» PROBLEM
Quote word for word the lines below, beginning with the first and ending with the one that has "Their most successful". Drop the pictures.

===

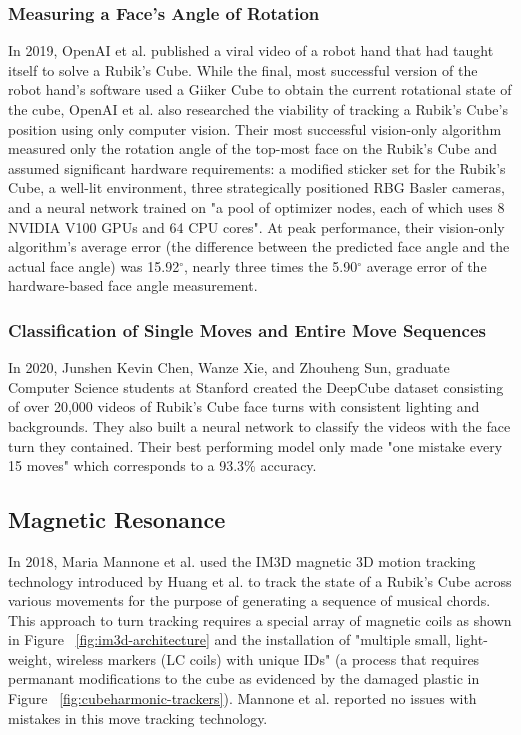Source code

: \subsubsection{Measuring a Face's Angle of Rotation}
In 2019, OpenAI et al. published a viral video of a robot hand that had taught itself to solve a Rubik's Cube.
While the final, most successful version of the robot hand's software used a Giiker Cube to obtain the current rotational state of the cube, OpenAI et al. also researched the viability of tracking a Rubik's Cube's position using only computer vision.
Their most successful vision-only algorithm measured only the rotation angle of the top-most face on the Rubik's Cube and assumed significant hardware requirements: a modified sticker set for the Rubik's Cube, a well-lit environment, three strategically positioned RBG Basler cameras, and a neural network trained on "a pool of optimizer nodes, each of which uses 8 NVIDIA V100 GPUs and 64 CPU cores".
At peak performance, their vision-only algorithm's average error (the difference between the predicted face angle and the actual face angle) was 15.92$^\circ$, nearly three times the 5.90$^\circ$ average error of the hardware-based face angle measurement. \cite{openai2019rubiks}

\subsubsection{Classification of Single Moves and Entire Move Sequences}
In 2020, Junshen Kevin Chen, Wanze Xie, and Zhouheng Sun, graduate Computer Science students at Stanford created the DeepCube dataset consisting of over 20,000 videos of Rubik's Cube face turns with consistent lighting and backgrounds. 
They also built a neural network to classify the videos with the face turn they contained.
Their best performing model only made "one mistake every 15 moves" which corresponds to a 93.3\% accuracy. \cite{chendeepcube}


\subsection{Magnetic Resonance}
In 2018, Maria Mannone et al. used the IM3D magnetic 3D motion tracking technology introduced by Huang et al. \cite{im3d} to track the state of a Rubik's Cube across various movements for the purpose of generating a sequence of musical chords.
This approach to turn tracking requires a special array of magnetic coils as shown in Figure ~\ref{fig:im3d-architecture} and the installation of "multiple small, light-
weight, wireless markers (LC coils) with unique IDs" (a process that requires permanant modifications to the cube as evidenced by the damaged plastic in Figure ~\ref{fig:cubeharmonic-trackers}).
Mannone et al. reported no issues with mistakes in this move tracking technology. \cite{mannone-cubeharmonic-2018}

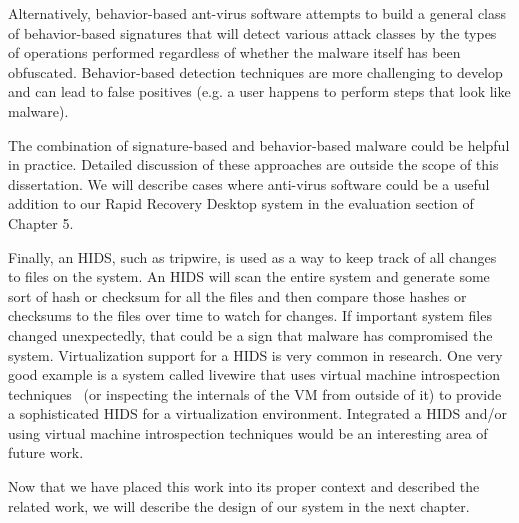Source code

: Alternatively, behavior-based ant-virus software attempts to build a general class of behavior-based signatures that will detect various attack classes by the types of operations performed regardless of whether the malware itself has been obfuscated. Behavior-based detection techniques are more challenging to develop and can lead to false positives (e.g. a user happens to perform steps that look like malware).

The combination of signature-based and behavior-based malware could be helpful in practice. Detailed discussion of these approaches are outside the scope of this dissertation. We will describe cases where anti-virus software could be a useful addition to our Rapid Recovery Desktop system in the evaluation section of Chapter 5.

Finally, an HIDS, such as tripwire\cite{kim_1994}, is used as a way to keep track of all changes to files on the system. An HIDS will scan the entire system and generate some sort of hash or checksum for all the files and then compare those hashes or checksums to the files over time to watch for changes. If important system files changed unexpectedly, that could be a sign that malware has compromised the system. Virtualization support for a HIDS is very common in research. One very good example is a system called livewire\cite{VMI_IDS_2003} that uses virtual machine introspection techniques~\cite{xenaccess_07,vmsafe_news_2008} (or inspecting the internals of the VM from outside of it) to provide a sophisticated HIDS for a virtualization environment. Integrated a HIDS and/or using virtual machine introspection techniques would be an interesting area of future work.

Now that we have placed this work into its proper context and described the related work, we will describe the design of our system in the next chapter.


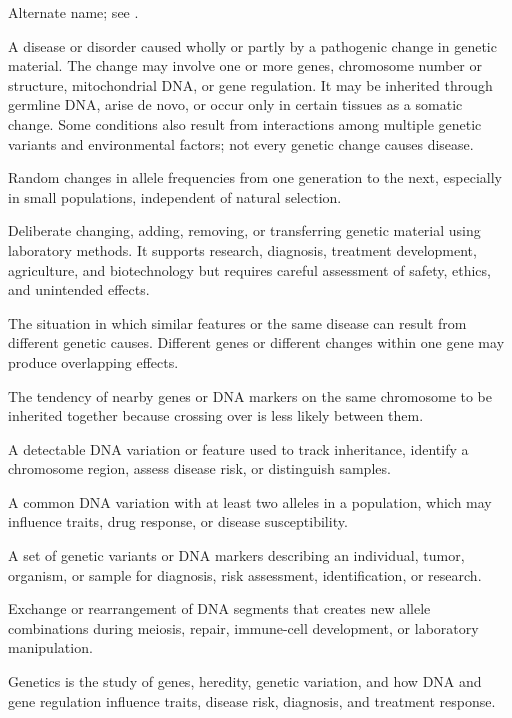  Alternate name; see .

 A disease or disorder caused wholly or partly by a pathogenic change in genetic material. The change may involve one or more genes, chromosome number or structure, mitochondrial DNA, or gene regulation. It may be inherited through germline DNA, arise de novo, or occur only in certain tissues as a somatic change. Some conditions also result from interactions among multiple genetic variants and environmental factors; not every genetic change causes disease.

 Random changes in allele frequencies from one generation to the next, especially in small populations, independent of natural selection.

 Deliberate changing, adding, removing, or transferring genetic material using laboratory methods. It supports research, diagnosis, treatment development, agriculture, and biotechnology but requires careful assessment of safety, ethics, and unintended effects.

 The situation in which similar features or the same disease can result from different genetic causes. Different genes or different changes within one gene may produce overlapping effects.

 The tendency of nearby genes or DNA markers on the same chromosome to be inherited together because crossing over is less likely between them.

 A detectable DNA variation or feature used to track inheritance, identify a chromosome region, assess disease risk, or distinguish samples.

 A common DNA variation with at least two alleles in a population, which may influence traits, drug response, or disease susceptibility.

 A set of genetic variants or DNA markers describing an individual, tumor, organism, or sample for diagnosis, risk assessment, identification, or research.

 Exchange or rearrangement of DNA segments that creates new allele combinations during meiosis, repair, immune-cell development, or laboratory manipulation.

 Genetics is the study of genes, heredity, genetic variation, and how DNA and gene regulation influence traits, disease risk, diagnosis, and treatment response.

===

» SOLUTION TO THIS PROBLEM
Source code

: \subsubsection{Measuring a Face's Angle of Rotation}
In 2019, OpenAI et al. published a viral video of a robot hand that had taught itself to solve a Rubik's Cube.
While the final, most successful version of the robot hand's software used a Giiker Cube to obtain the current rotational state of the cube, OpenAI et al. also researched the viability of tracking a Rubik's Cube's position using only computer vision.
Their most successful vision-only algorithm measured only the rotation angle of the top-most face on the Rubik's Cube and assumed significant hardware requirements: a modified sticker set for the Rubik's Cube, a well-lit environment, three strategically positioned RBG Basler cameras, and a neural network trained on "a pool of optimizer nodes, each of which uses 8 NVIDIA V100 GPUs and 64 CPU cores".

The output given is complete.